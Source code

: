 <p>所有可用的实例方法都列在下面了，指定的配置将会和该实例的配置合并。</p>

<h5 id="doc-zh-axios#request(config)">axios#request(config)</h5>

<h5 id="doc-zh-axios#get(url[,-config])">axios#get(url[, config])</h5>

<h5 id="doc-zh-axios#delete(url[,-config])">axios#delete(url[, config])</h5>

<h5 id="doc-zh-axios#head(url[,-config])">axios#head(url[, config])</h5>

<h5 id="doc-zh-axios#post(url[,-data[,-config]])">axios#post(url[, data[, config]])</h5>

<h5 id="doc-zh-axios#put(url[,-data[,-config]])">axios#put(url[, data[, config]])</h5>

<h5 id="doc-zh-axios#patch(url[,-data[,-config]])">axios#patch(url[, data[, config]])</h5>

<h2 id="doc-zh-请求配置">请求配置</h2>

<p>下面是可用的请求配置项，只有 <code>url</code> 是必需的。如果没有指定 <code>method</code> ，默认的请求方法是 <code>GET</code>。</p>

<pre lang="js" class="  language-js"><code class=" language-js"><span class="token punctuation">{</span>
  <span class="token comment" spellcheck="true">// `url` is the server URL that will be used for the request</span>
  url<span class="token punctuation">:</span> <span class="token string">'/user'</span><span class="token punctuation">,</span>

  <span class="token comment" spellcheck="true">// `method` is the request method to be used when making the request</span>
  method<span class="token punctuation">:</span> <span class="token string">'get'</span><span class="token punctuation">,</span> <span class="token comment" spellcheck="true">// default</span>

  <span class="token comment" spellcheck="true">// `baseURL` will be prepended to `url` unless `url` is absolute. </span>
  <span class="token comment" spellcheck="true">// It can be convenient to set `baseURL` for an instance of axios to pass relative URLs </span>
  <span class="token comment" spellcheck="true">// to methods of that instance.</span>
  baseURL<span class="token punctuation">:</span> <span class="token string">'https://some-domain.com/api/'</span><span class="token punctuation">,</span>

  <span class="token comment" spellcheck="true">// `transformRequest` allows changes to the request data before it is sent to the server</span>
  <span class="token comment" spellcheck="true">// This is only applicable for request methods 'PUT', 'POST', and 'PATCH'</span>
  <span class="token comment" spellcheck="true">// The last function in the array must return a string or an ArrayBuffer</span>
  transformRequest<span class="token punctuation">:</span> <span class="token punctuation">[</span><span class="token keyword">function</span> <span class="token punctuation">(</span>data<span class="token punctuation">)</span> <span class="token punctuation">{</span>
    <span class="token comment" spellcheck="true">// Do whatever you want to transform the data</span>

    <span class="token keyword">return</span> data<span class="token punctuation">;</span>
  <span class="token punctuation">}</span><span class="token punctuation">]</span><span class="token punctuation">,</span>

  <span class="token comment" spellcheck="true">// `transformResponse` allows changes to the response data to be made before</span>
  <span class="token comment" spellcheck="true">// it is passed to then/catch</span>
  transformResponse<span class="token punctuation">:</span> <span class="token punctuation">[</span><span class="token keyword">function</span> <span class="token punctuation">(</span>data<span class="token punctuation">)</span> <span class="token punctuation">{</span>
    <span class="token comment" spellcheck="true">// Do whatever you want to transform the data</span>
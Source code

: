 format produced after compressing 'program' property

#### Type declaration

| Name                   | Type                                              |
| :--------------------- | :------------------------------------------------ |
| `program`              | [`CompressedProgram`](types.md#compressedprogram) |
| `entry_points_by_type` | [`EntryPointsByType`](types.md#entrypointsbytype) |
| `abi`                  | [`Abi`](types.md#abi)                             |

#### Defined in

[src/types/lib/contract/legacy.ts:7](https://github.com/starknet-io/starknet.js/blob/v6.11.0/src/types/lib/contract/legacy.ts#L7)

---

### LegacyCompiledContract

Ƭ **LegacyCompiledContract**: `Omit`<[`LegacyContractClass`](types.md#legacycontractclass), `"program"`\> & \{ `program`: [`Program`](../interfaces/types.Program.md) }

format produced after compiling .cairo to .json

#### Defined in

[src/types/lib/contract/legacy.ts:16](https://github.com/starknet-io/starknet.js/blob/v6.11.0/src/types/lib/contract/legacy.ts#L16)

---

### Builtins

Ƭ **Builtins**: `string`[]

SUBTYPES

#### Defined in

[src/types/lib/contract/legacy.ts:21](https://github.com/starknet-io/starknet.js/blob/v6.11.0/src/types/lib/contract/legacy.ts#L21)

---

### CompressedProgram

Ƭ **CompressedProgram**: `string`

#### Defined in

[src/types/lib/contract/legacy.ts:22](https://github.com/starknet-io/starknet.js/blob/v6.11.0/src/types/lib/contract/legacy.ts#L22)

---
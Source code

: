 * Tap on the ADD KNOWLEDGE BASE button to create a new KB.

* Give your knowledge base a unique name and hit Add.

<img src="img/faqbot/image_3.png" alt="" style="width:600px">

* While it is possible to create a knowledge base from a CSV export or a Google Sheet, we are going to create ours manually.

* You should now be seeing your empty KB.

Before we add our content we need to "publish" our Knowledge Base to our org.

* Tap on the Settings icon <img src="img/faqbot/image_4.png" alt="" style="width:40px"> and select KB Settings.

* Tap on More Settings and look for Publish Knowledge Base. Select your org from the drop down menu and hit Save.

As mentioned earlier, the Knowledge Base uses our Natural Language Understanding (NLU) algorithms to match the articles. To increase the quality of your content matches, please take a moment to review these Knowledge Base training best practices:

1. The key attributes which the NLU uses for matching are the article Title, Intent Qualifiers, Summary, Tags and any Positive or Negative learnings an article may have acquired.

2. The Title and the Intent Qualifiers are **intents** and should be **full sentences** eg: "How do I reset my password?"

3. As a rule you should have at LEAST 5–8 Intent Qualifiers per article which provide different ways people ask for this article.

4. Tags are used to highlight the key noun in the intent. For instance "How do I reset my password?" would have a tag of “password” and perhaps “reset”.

════════════════════

Work item → Reproduce each record exactly as it appears.

Solution →
Source code

: <p>所有可用的实例方法都列在下面了，指定的配置将会和该实例的配置合并。</p>

<h5 id="doc-zh-axios#request(config)">axios#request(config)</h5>

<h5 id="doc-zh-axios#get(url[,-config])">axios#get(url[, config])</h5>

<h5 id="doc-zh-axios#delete(url[,-config])">axios#delete(url[, config])</h5>

<h5 id="doc-zh-axios#head(url[,-config])">axios#head(url[, config])</h5>

<h5 id="doc-zh-axios#post(url[,-data[,-config]])">axios#post(url[, data[, config]])</h5>

<h5 id="doc-zh-axios#put(url[,-data[,-config]])">axios#put(url[, data[, config]])</h5>

<h5 id="doc-zh-axios#patch(url[,-data[,-config]])">axios#patch(url[, data[, config]])</h5>

<h2 id="doc-zh-请求配置">请求配置</h2>

<p>下面是可用的请求配置项，只有 <code>url</code> 是必需的。如果没有指定 <code>method</code> ，默认的请求方法是 <code>GET</code>。</p>

<pre lang="js" class="  language-js"><code class=" language-js"><span class="token punctuation">{</span>
  <span class="token comment" spellcheck="true">// `url` is the server URL that will be used for the request</span>
  url<span class="token punctuation">:</span> <span class="token string">'/user'</span><span class="token punctuation">,</span>

  <span class="token comment" spellcheck="true">// `method` is the request method to be used when making the request</span>
  method<span class="token punctuation">:</span> <span class="token string">'get'</span><span class="token punctuation">,</span> <span class="token comment" spellcheck="true">// default</span>

  <span class="token comment" spellcheck="true">// `baseURL` will be prepended to `url` unless `url` is absolute. </span>
  <span class="token comment" spellcheck="true">// It can be convenient to set `baseURL` for an instance of axios to pass relative URLs </span>
  <span class="token comment" spellcheck="true">// to methods of that instance.</span>
  baseURL<span class="token punctuation">:</span> <span class="token string">'https://some-domain.com/api/'</span><span class="token punctuation">,</span>

  <span class="token comment" spellcheck="true">// `transformRequest` allows changes to the request data before it is sent to the server</span>
  <span class="token comment" spellcheck="true">// This is only applicable for request methods 'PUT', 'POST', and 'PATCH'</span>
  <span class="token comment" spellcheck="true">// The last function in the array must return a string or an ArrayBuffer</span>
  transformRequest<span class="token punctuation">:</span> <span class="token punctuation">[</span><span class="token keyword">function</span> <span class="token punctuation">(</span>data<span class="token punctuation">)</span> <span class="token punctuation">{</span>
    <span class="token comment" spellcheck="true">// Do whatever you want to transform the data</span>

    <span class="token keyword">return</span> data<span class="token punctuation">;</span>
  <span class="token punctuation">}</span><span class="token punctuation">]</span><span class="token punctuation">,</span>

  <span class="token comment" spellcheck="true">// `transformResponse` allows changes to the response data to be made before</span>
  <span class="token comment" spellcheck="true">// it is passed to then/catch</span>
  transformResponse<span class="token punctuation">:</span> <span class="token punctuation">[</span><span class="token keyword">function</span> <span class="token punctuation">(</span>data<span class="token punctuation">)</span> <span class="token punctuation">{</span>
    <span class="token comment" spellcheck="true">// Do whatever you want to transform the data</span>
Source code

: format produced after compressing 'program' property

#### Type declaration

| Name                   | Type                                              |
| :--------------------- | :------------------------------------------------ |
| `program`              | [`CompressedProgram`](types.md#compressedprogram) |
| `entry_points_by_type` | [`EntryPointsByType`](types.md#entrypointsbytype) |
| `abi`                  | [`Abi`](types.md#abi)                             |

#### Defined in

[src/types/lib/contract/legacy.ts:7](https://github.com/starknet-io/starknet.js/blob/v6.11.0/src/types/lib/contract/legacy.ts#L7)

---

### LegacyCompiledContract

Ƭ **LegacyCompiledContract**: `Omit`<[`LegacyContractClass`](types.md#legacycontractclass), `"program"`\> & \{ `program`: [`Program`](../interfaces/types.Program.md) }

format produced after compiling .cairo to .json

#### Defined in

[src/types/lib/contract/legacy.ts:16](https://github.com/starknet-io/starknet.js/blob/v6.11.0/src/types/lib/contract/legacy.ts#L16)

---

### Builtins

Ƭ **Builtins**: `string`[]

SUBTYPES

#### Defined in

[src/types/lib/contract/legacy.ts:21](https://github.com/starknet-io/starknet.js/blob/v6.11.0/src/types/lib/contract/legacy.ts#L21)

---

### CompressedProgram

Ƭ **CompressedProgram**: `string`

#### Defined in

[src/types/lib/contract/legacy.ts:22](https://github.com/starknet-io/starknet.js/blob/v6.11.0/src/types/lib/contract/legacy.ts#L22)

---
Source code

: * Tap on the ADD KNOWLEDGE BASE button to create a new KB.

* Give your knowledge base a unique name and hit Add.

<img src="img/faqbot/image_3.png" alt="" style="width:600px">

* While it is possible to create a knowledge base from a CSV export or a Google Sheet, we are going to create ours manually.

* You should now be seeing your empty KB.

Before we add our content we need to "publish" our Knowledge Base to our org.

* Tap on the Settings icon <img src="img/faqbot/image_4.png" alt="" style="width:40px"> and select KB Settings.

* Tap on More Settings and look for Publish Knowledge Base. Select your org from the drop down menu and hit Save.

As mentioned earlier, the Knowledge Base uses our Natural Language Understanding (NLU) algorithms to match the articles. To increase the quality of your content matches, please take a moment to review these Knowledge Base training best practices:

1. The key attributes which the NLU uses for matching are the article Title, Intent Qualifiers, Summary, Tags and any Positive or Negative learnings an article may have acquired.

2. The Title and the Intent Qualifiers are **intents** and should be **full sentences** eg: "How do I reset my password?"

3. As a rule you should have at LEAST 5–8 Intent Qualifiers per article which provide different ways people ask for this article.

4. Tags are used to highlight the key noun in the intent. For instance "How do I reset my password?" would have a tag of “password” and perhaps “reset”.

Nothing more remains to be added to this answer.